Post # 1
My best friend from high school and I haven’t had a relationship for almost 2 years, mainly because she’s an alcoholic and I felt that I couldn’t be friends with her without enabling her addiction.
We’ve recently started talking again, we had coffee, and she says she hasn’t been drunk in months. I don’t really believe her, but that’s not really the point.
I want to invite her to the wedding because she was such a big part of my life (even though she’s not now), but I am concerned that she will drink too much and make a scene or say some really ugly things (she’s a mean drunk, another big reason we aren’t friends anymore).
We aren’t having a totally open bar, but we are providing wine, beer and a signature drink. I’m really torn on whether I should invite her or not. I should probably add that fiance left it up to me, but he really doesn’t think I should invite her.
What would you all do?
Post # 3
do you have a mutual friend who could keep an eye on her during the reception to make sure she stays dry? if she’s been dry for months, maybe she’ll do that for your wedding too?
Post # 4
What do you think would happen if you DIDN’T invite her? Would it be the end of your friendship? If the answer is yes, are you prepared to end the friendship?

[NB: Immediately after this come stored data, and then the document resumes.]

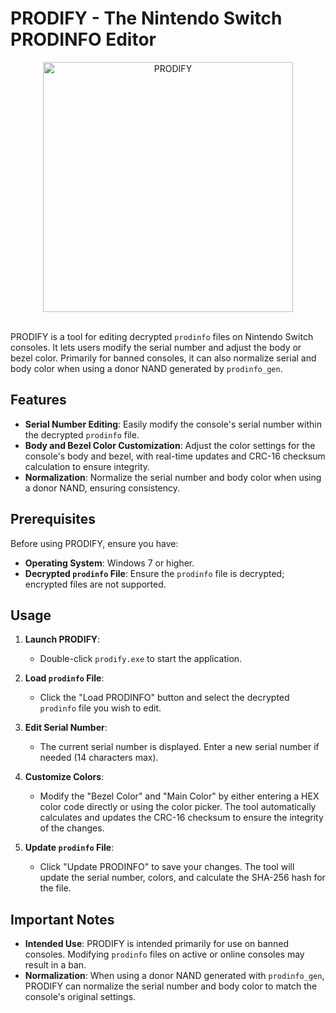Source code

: # PRODIFY - The Nintendo Switch PRODINFO Editor



<div align="center">
  <img src="https://github.com/sthetix/PRODIFY/blob/main/prodify.jpg" alt="PRODIFY" width="400"/>
  <br>
  <br>
</div>

PRODIFY is a tool for editing decrypted `prodinfo` files on Nintendo Switch consoles. It lets users modify the serial number and adjust the body or bezel color. Primarily for banned consoles, it can also normalize serial and body color when using a donor NAND generated by `prodinfo_gen`.

## Features

- **Serial Number Editing**: Easily modify the console's serial number within the decrypted `prodinfo` file.
- **Body and Bezel Color Customization**: Adjust the color settings for the console's body and bezel, with real-time updates and CRC-16 checksum calculation to ensure integrity.
- **Normalization**: Normalize the serial number and body color when using a donor NAND, ensuring consistency.

## Prerequisites

Before using PRODIFY, ensure you have:

- **Operating System**: Windows 7 or higher.
- **Decrypted `prodinfo` File**: Ensure the `prodinfo` file is decrypted; encrypted files are not supported.

## Usage

1. **Launch PRODIFY**:
   - Double-click `prodify.exe` to start the application.

2. **Load `prodinfo` File**:
   - Click the "Load PRODINFO" button and select the decrypted `prodinfo` file you wish to edit.

3. **Edit Serial Number**:
   - The current serial number is displayed. Enter a new serial number if needed (14 characters max).

4. **Customize Colors**:
   - Modify the "Bezel Color" and "Main Color" by either entering a HEX color code directly or using the color picker. The tool automatically calculates and updates the CRC-16 checksum to ensure the integrity of the changes.

5. **Update `prodinfo` File**:
   - Click "Update PRODINFO" to save your changes. The tool will update the serial number, colors, and calculate the SHA-256 hash for the file.

## Important Notes

- **Intended Use**: PRODIFY is intended primarily for use on banned consoles. Modifying `prodinfo` files on active or online consoles may result in a ban.
- **Normalization**: When using a donor NAND generated with `prodinfo_gen`, PRODIFY can normalize the serial number and body color to match the console's original settings.
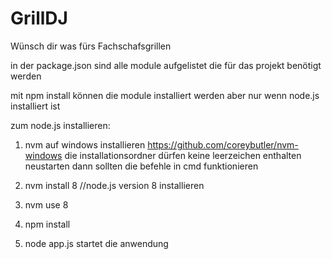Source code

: # GrillDJ
Wünsch dir was fürs Fachschafsgrillen

in der package.json sind alle module aufgelistet die für das projekt benötigt werden

mit npm install können die module installiert werden aber nur wenn node.js installiert ist


zum node.js installieren: 

1. nvm auf windows installieren https://github.com/coreybutler/nvm-windows
die installationsordner dürfen keine leerzeichen enthalten
neustarten dann sollten die befehle in cmd funktionieren

2. nvm install 8 //node.js version 8 installieren

3. nvm use 8

4. npm install 

5. node app.js startet die anwendung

Can you say her, “Jane, I love you and want you at my wedding, but I’m concerned you’ll be very tempted to drink again. Do you think you’ll be ok at the reception where there WILL be alcohol?”.
Post # 5
Let the bartender know and have someone keep an eye on her. It’s not your job to worry so much about one guest that you get too distracted from your own wedding. It’s a valid concern…do you really think she’ll embarass herself at ur wedding?
Post # 6
That’s a really tough situation especially since you’ve recently started talking again. I would hate for this to be a breaking point in your friendship. Don’t most recovering alcoholics stop drinking completely? The idea is that they can’t be moderate, and once they start drinking they can’t stop. Anyway, if she does come, I would certainly alert the bartender.

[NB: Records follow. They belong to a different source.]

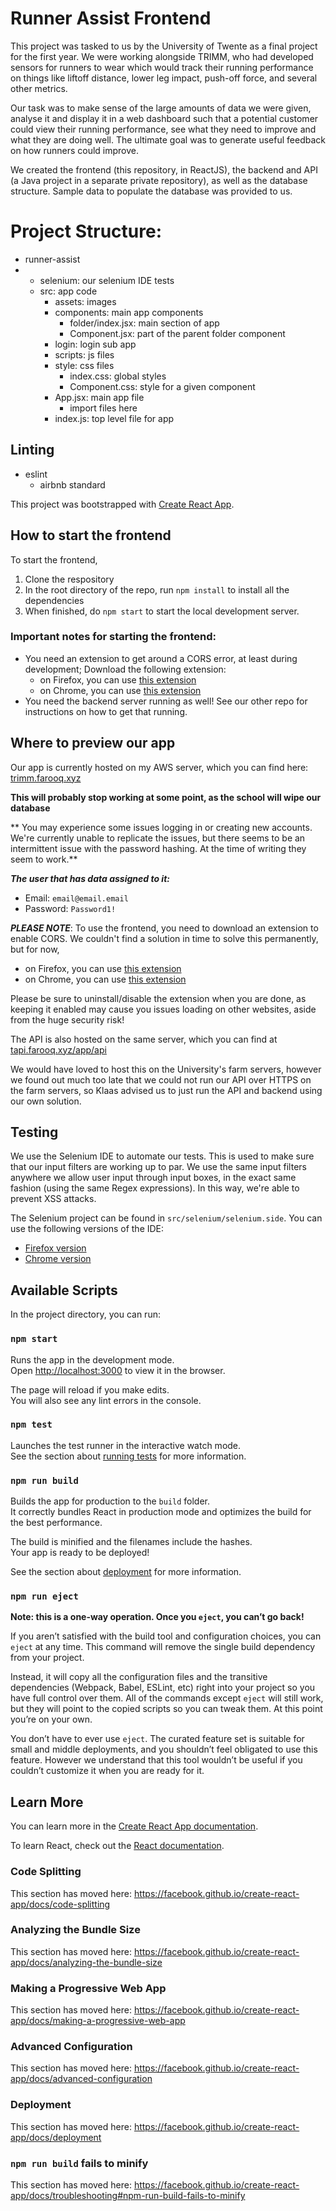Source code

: # Runner Assist Frontend
This project was tasked to us by the University of Twente as a final project for the first year. We were working alongside TRIMM, who had developed sensors for runners to wear which would track their running performance on things like liftoff distance, lower leg impact, push-off force, and several other metrics. 

Our task was to make sense of the large amounts of data we were given, analyse it and display it in a web dashboard such that a potential customer could view their running performance, see what they need to improve and what they are doing well. The ultimate goal was to generate useful feedback on how runners could improve.

We created the frontend (this repository, in ReactJS), the backend and API (a Java project in a separate private repository), as well as the database structure. Sample data to populate the database was provided to us.  

# Project Structure:
+ runner-assist
+   - selenium: our selenium IDE tests
    - src: app code
        + assets: images
        + components: main app components
            * folder/index.jsx: main section of app
            * Component.jsx: part of the parent folder component
        + login: login sub app
        + scripts: js files
        + style: css files
            * index.css: global styles
            * Component.css: style for a given component
        + App.jsx: main app file
            * import files here
        + index.js: top level file for app

## Linting
 + eslint
    - airbnb standard

This project was bootstrapped with [Create React App](https://github.com/facebook/create-react-app).

## How to start the frontend

To start the frontend,
1. Clone the respository
2. In the root directory of the repo, run `npm install` to install all the dependencies
3. When finished, do `npm start` to start the local development server. 

### Important notes for starting the frontend: 

- You need an extension to get around a CORS error, at least during development; Download the following extension: 
    +  on Firefox, you can use [this extension](https://addons.mozilla.org/en-US/firefox/addon/access-control-allow-origin/)
    +  on Chrome, you can use [this extension](https://chrome.google.com/webstore/detail/allow-cors-access-control/lhobafahddgcelffkeicbaginigeejlf?hl=en)
- You need the backend server running as well! See our other repo for instructions on how to get that running.


## Where to preview our app

Our app is currently hosted on my AWS server, which you can find here: [trimm.farooq.xyz](https://trimm.farooq.xyz/)

**This will probably stop working at some point, as the school will wipe our database**

** You may experience some issues logging in or creating new accounts. We're currently unable to replicate the issues, but there seems to be an intermittent issue with the password hashing. At the time of writing they seem to work.**

***The user that has data assigned to it:***
 - Email: `email@email.email`
 - Password: `Password1!`

***PLEASE NOTE***: To use the frontend, you need to download an extension to enable CORS. We couldn't find a solution in time
to solve this permanently, but for now, 
 - on Firefox, you can use [this extension](https://addons.mozilla.org/en-US/firefox/addon/access-control-allow-origin/)
 - on Chrome, you can use [this extension](https://chrome.google.com/webstore/detail/allow-cors-access-control/lhobafahddgcelffkeicbaginigeejlf?hl=en)

Please be sure to uninstall/disable the extension when you are done, as keeping it enabled may cause you issues loading on other websites, aside from the huge security risk!

The API is also hosted on the same server, which you can find at [tapi.farooq.xyz/app/api](https://tapi.farooq.xyz/app/api)

We would have loved to host this on the University's farm servers, however we found out much too late that we could not 
run our API over HTTPS on the farm servers, so Klaas advised us to just run the API and backend using our own solution.

## Testing

We use the Selenium IDE to automate our tests. This is used to make sure that our input filters are working up to par.
We use the same input filters anywhere we allow user input through input boxes, in the exact same fashion (using the same Regex expressions).
In this way, we're able to prevent XSS attacks.

The Selenium project can be found in `src/selenium/selenium.side`. You can use the following versions of the IDE:
 - [Firefox version](https://addons.mozilla.org/en-GB/firefox/addon/selenium-ide/)
 - [Chrome version](https://chrome.google.com/webstore/detail/selenium-ide/mooikfkahbdckldjjndioackbalphokd)

## Available Scripts

In the project directory, you can run:

### `npm start`

Runs the app in the development mode.<br>
Open [http://localhost:3000](http://localhost:3000) to view it in the browser.

The page will reload if you make edits.<br>
You will also see any lint errors in the console.

### `npm test`

Launches the test runner in the interactive watch mode.<br>
See the section about [running tests](https://facebook.github.io/create-react-app/docs/running-tests) for more information.

### `npm run build`

Builds the app for production to the `build` folder.<br>
It correctly bundles React in production mode and optimizes the build for the best performance.

The build is minified and the filenames include the hashes.<br>
Your app is ready to be deployed!

See the section about [deployment](https://facebook.github.io/create-react-app/docs/deployment) for more information.

### `npm run eject`

**Note: this is a one-way operation. Once you `eject`, you can’t go back!**

If you aren’t satisfied with the build tool and configuration choices, you can `eject` at any time. This command will remove the single build dependency from your project.

Instead, it will copy all the configuration files and the transitive dependencies (Webpack, Babel, ESLint, etc) right into your project so you have full control over them. All of the commands except `eject` will still work, but they will point to the copied scripts so you can tweak them. At this point you’re on your own.

You don’t have to ever use `eject`. The curated feature set is suitable for small and middle deployments, and you shouldn’t feel obligated to use this feature. However we understand that this tool wouldn’t be useful if you couldn’t customize it when you are ready for it.

## Learn More

You can learn more in the [Create React App documentation](https://facebook.github.io/create-react-app/docs/getting-started).

To learn React, check out the [React documentation](https://reactjs.org/).

### Code Splitting

This section has moved here: https://facebook.github.io/create-react-app/docs/code-splitting

### Analyzing the Bundle Size

This section has moved here: https://facebook.github.io/create-react-app/docs/analyzing-the-bundle-size

### Making a Progressive Web App

This section has moved here: https://facebook.github.io/create-react-app/docs/making-a-progressive-web-app

### Advanced Configuration

This section has moved here: https://facebook.github.io/create-react-app/docs/advanced-configuration

### Deployment

This section has moved here: https://facebook.github.io/create-react-app/docs/deployment

### `npm run build` fails to minify

This section has moved here: https://facebook.github.io/create-react-app/docs/troubleshooting#npm-run-build-fails-to-minify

I would encourage you to invite her but make sure you say something along the lines of what SanDiegoAli mentioned. Maybe she would bring a date or a friend who could help her have fun without drinking. Maybe she’d come out and say that it would be too difficult to attend a party where everyone is drinking and just attend your ceremony.
Post # 7
She hasn’t been totally dry (she still drinks), but she says she hasn’t been drunk in months, so there is the chance that she will be drinking at the reception. If I didn’t invite her….we don’t have much of a friendship now, she was just such a big part of life before that I kinda want to invite her. She’s in total denial about her being an alocholic, so if I asked her if she would be ok with alochol at the reception, I know she’s just look at me like I’m nuts. I know I’d be worried about her driving, too. Right before we quit talking, she got drunk and totaled her car. She left the scene of the accident with a broken ankle and passed out somewhere, so she never really got a DUI. Unfortunately, I do think she’s embaress herself….I mean, there’s the chance of it, at least. I’ve certainly seen her do it before!
Post # 8
If you want her at the wedding, then invite her. Peroid. Don’t use her alcoholism as an excuse NOT to invite her – it’s not your responsibility whether she drinks or not. She’s an adult and that’s a decision for her to make – if she feels it would be too hard, she can deline or attend the ceremony only.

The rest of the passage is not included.